Task goal ▸
Give back exactly the lines from the start of the listing to the line containing "### 🚀 About Me", inclusive, and nothing beyond them.

*** Opening Data section ***

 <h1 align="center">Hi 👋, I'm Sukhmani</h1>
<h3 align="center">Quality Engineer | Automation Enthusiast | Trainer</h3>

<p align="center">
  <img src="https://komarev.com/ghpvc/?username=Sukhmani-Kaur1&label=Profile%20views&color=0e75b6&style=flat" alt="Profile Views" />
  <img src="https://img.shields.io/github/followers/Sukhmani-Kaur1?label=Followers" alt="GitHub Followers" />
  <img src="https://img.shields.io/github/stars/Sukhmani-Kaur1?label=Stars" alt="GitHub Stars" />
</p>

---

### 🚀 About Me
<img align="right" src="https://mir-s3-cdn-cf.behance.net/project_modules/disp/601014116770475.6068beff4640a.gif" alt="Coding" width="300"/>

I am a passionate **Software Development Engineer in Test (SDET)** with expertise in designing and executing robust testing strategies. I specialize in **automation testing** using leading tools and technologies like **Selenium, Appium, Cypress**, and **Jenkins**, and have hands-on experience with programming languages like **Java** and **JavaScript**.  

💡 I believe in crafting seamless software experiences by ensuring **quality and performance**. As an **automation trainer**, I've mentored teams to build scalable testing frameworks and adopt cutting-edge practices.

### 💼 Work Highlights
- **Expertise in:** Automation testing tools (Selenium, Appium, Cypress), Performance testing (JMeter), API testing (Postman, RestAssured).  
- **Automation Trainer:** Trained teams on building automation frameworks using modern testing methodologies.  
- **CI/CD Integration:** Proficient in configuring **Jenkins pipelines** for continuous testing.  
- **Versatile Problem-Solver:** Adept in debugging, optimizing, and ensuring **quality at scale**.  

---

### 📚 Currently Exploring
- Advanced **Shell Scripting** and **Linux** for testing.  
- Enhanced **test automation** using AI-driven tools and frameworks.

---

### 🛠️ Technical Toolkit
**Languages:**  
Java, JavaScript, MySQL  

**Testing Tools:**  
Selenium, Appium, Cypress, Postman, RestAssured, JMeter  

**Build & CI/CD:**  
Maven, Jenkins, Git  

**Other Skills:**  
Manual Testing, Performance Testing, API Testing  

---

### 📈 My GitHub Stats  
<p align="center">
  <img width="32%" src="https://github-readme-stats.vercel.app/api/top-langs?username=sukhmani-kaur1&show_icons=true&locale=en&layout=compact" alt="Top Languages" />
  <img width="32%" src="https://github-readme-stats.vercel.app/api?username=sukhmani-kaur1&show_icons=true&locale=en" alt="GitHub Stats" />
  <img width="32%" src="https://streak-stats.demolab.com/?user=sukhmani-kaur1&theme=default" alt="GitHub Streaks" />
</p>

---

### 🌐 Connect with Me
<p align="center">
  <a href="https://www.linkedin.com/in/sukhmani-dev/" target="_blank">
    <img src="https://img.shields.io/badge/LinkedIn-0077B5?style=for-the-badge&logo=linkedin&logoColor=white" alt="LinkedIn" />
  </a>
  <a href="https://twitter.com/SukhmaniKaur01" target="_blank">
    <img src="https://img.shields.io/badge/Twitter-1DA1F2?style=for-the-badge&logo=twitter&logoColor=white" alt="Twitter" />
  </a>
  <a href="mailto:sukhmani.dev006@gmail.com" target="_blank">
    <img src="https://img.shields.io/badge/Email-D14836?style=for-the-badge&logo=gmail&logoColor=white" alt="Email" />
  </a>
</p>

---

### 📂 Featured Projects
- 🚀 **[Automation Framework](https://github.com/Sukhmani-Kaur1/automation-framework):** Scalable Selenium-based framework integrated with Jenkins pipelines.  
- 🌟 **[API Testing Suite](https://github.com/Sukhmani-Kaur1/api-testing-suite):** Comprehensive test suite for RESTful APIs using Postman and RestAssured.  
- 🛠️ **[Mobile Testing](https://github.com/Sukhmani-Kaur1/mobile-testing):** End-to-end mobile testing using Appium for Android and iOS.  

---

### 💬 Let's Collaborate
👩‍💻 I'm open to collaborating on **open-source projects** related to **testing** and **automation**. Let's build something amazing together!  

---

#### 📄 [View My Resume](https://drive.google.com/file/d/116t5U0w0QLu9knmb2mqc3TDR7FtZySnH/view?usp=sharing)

*** Closing Data section ***

Answer box ▸
 <h1 align="center">Hi 👋, I'm Sukhmani</h1>
<h3 align="center">Quality Engineer | Automation Enthusiast | Trainer</h3>

<p align="center">
  <img src="https://komarev.com/ghpvc/?username=Sukhmani-Kaur1&label=Profile%20views&color=0e75b6&style=flat" alt="Profile Views" />
  <img src="https://img.shields.io/github/followers/Sukhmani-Kaur1?label=Followers" alt="GitHub Followers" />
  <img src="https://img.shields.io/github/stars/Sukhmani-Kaur1?label=Stars" alt="GitHub Stars" />
</p>

---

### 🚀 About Me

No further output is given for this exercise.